Background: Our team is building an inhouse Intranet web application. We are using a standard three layer approach. Presentation layer (mvc web app), Business layer and data access layer.

Sql database is used for persistence.

Web app / iis handles user authentication (windows authentication). Logging is done in business and data access layer.

Question service account vs user specific Sql accounts: Use service / app account: Dev team is proposing to set up service account (set up for application only). This service account needs write & read access to db.

Vs

Pass on user credentials to SQL IT ops is saying that using a service account (specifically created for app only) for db access is not deemed best practice. Set up Kerberos delegation configured from the web server to the SQL server so that you can pass on the Windows credentials of the end users & create a database role that grants the appropriate data access levels for end users

What is the best practice for setting up accounts in sql where all request to db will come through the front end client (ie via bus layer and then data layer)

Answer 1

The best practice is to have individual accounts. This allows you to use database facilities for identifying who is accessing the database.

This is particularly important if the data is being modified. You can log who is modifying what data -- generally a hard-core requirement in any system where users have this ability.

You may find that, for some reason, you do not want to use your database's built-in authentication mechanisms. In that case, you are probably going to build a layer on top of the database, replicating much of the built-in functionality. There are situations where this might be necessary. In general, this would be a dangerous approach (the database security mechanisms probably undergo much more testing than bespoke code).

Finally, if you are building an in-house application with just a handful of users who have read-only access to the database, it might be simpler to have only a single login account. Normally, you would still like to know who is doing what, but for simplicity, you might forego that functionality. However, knowing who is doing what is usually very useful knowledge for maintaining and enhancing the application.

Answer 2

The Best Practice here is to let the person/team responsible for the database make the decision. It sounds like the dev team wants to forward (or impersonate) some credentials to the DB which I know that some small teams like doing, but yes that can leave things a bit too open. The app can do whatever it likes to the database, which is not much of a separation if you're into that kind of thing.

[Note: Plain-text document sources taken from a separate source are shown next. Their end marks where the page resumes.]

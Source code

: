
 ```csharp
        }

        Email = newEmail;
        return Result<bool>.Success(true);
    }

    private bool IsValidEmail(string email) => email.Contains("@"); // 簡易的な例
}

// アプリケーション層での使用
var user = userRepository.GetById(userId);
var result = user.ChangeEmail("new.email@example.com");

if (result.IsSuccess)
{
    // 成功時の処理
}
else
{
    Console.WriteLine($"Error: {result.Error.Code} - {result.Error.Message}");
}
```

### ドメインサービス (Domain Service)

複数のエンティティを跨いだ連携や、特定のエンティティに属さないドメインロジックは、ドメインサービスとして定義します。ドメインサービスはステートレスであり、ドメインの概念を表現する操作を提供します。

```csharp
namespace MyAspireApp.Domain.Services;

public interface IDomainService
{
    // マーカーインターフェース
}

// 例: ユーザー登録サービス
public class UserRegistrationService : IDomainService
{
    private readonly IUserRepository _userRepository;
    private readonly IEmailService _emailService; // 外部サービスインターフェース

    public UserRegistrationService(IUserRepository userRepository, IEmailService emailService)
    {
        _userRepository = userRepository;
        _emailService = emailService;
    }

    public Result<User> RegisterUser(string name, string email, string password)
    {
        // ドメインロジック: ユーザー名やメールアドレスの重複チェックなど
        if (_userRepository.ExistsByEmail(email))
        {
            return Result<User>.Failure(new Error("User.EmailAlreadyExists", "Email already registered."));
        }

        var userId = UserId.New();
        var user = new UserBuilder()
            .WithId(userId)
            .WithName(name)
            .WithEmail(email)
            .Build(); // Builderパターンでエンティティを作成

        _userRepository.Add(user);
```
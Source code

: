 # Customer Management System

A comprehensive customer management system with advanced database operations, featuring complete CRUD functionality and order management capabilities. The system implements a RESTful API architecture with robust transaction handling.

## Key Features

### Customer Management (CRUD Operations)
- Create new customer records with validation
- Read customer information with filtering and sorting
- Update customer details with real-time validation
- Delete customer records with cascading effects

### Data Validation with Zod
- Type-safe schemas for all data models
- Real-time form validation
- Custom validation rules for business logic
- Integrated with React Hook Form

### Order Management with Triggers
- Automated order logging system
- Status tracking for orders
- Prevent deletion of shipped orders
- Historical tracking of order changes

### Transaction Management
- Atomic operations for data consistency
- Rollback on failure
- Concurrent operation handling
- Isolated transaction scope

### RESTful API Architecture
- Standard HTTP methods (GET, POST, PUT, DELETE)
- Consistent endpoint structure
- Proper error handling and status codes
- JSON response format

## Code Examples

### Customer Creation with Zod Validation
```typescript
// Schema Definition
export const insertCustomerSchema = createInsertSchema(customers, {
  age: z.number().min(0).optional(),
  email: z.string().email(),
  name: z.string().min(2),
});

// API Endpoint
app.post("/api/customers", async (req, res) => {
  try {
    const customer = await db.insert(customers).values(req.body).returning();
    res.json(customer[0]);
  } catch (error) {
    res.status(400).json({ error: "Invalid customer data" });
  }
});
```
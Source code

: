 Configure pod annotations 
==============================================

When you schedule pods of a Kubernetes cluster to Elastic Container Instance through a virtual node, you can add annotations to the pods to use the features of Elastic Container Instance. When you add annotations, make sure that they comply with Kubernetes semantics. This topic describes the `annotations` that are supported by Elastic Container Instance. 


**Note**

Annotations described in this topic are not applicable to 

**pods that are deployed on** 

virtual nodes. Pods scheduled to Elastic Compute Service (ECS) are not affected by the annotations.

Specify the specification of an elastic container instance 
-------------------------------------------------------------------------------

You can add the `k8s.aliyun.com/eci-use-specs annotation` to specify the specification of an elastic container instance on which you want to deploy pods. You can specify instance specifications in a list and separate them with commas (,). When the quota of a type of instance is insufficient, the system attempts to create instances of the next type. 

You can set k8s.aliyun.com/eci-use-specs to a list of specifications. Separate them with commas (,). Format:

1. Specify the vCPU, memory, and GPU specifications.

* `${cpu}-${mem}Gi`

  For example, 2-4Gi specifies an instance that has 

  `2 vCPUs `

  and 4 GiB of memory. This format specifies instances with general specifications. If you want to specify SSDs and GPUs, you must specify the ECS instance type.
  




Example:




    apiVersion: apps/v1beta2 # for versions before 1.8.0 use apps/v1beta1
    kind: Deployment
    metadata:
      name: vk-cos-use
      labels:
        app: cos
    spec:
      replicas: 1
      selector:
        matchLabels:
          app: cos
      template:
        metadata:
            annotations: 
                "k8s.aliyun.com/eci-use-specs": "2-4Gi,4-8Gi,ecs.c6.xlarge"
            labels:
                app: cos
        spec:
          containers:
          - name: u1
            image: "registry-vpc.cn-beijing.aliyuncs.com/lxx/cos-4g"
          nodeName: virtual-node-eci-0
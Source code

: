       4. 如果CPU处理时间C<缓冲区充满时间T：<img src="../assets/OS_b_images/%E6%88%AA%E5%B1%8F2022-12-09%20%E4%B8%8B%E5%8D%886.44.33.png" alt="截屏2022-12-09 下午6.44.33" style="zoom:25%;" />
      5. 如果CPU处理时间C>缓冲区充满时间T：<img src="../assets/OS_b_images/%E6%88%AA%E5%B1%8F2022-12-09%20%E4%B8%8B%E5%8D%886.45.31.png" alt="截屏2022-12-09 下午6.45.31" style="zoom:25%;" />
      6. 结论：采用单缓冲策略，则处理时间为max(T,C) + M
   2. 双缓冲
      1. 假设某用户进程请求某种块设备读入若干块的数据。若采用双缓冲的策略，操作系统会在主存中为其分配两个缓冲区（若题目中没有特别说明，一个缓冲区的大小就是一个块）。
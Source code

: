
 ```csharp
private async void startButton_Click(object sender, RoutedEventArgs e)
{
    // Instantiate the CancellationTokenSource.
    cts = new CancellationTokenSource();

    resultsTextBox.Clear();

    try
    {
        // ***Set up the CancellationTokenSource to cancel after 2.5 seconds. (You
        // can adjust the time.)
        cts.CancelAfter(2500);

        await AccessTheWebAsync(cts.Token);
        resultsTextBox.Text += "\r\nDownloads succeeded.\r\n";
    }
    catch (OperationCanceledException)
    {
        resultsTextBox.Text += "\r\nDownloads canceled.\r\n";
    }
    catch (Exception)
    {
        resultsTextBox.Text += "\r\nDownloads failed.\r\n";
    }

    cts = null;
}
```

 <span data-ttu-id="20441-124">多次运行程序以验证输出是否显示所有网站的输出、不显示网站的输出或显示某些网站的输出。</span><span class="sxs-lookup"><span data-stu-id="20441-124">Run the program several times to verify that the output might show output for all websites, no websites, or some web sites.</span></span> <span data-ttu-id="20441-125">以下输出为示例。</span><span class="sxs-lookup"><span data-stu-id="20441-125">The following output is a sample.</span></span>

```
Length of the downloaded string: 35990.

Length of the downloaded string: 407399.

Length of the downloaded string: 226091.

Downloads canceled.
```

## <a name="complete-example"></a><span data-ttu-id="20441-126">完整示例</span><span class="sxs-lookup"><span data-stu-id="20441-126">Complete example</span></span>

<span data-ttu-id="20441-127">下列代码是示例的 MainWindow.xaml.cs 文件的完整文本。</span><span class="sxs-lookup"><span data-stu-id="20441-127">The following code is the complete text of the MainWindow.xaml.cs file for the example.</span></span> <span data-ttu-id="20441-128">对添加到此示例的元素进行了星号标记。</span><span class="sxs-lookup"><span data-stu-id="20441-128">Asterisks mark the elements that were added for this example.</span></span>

Personally, if I understand what you're saying above, I do more of what the IT team is thinking about (I use Postgres). In other words my app deploys over SSH using a given account (let's say it's the AppName account). That means I need to have my SSH keys lined up for secure deployment (using a PEM or known_keys or whatever).

In the home root for AppName I have a file called .pgpass which has pretty specific security on it (0600). This means that my AppName account will use local security to get in rather than a username/password.

I do this because otherwise I'd need to store that information in a file somewhere - and those things get treated poorly pushed to github, for instance.

Ultimately, think 5 years from now and what your project and team will look like. Be optimistic - maybe it will be a smashing success! What will maintenance look like? What kinds of mistakes will your team make? Flexibility now is nice, but make sure that whomever will get in trouble if your database has a security problem is the one who gets to make the decision.